▽

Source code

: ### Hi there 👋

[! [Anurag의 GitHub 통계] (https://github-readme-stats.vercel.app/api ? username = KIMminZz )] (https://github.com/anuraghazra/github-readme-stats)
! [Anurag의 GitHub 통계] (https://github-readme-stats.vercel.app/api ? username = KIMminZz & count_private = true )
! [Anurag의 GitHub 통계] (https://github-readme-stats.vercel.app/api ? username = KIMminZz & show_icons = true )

△

*Required work*.
Give back every entry exactly, with nothing left out.

*Written reply*.
Source code

: ### Hi there 👋

[! [Anurag의 GitHub 통계] (https://github-readme-stats.vercel.app/api ? username = KIMminZz )] (https://github.com/anuraghazra/github-readme-stats)
! [Anurag의 GitHub 통계] (https://github-readme-stats.vercel.app/api ? username = KIMminZz & count_private = true )
! [Anurag의 GitHub 통계] (https://github-readme-stats.vercel.app/api ? username = KIMminZz & show_icons = true )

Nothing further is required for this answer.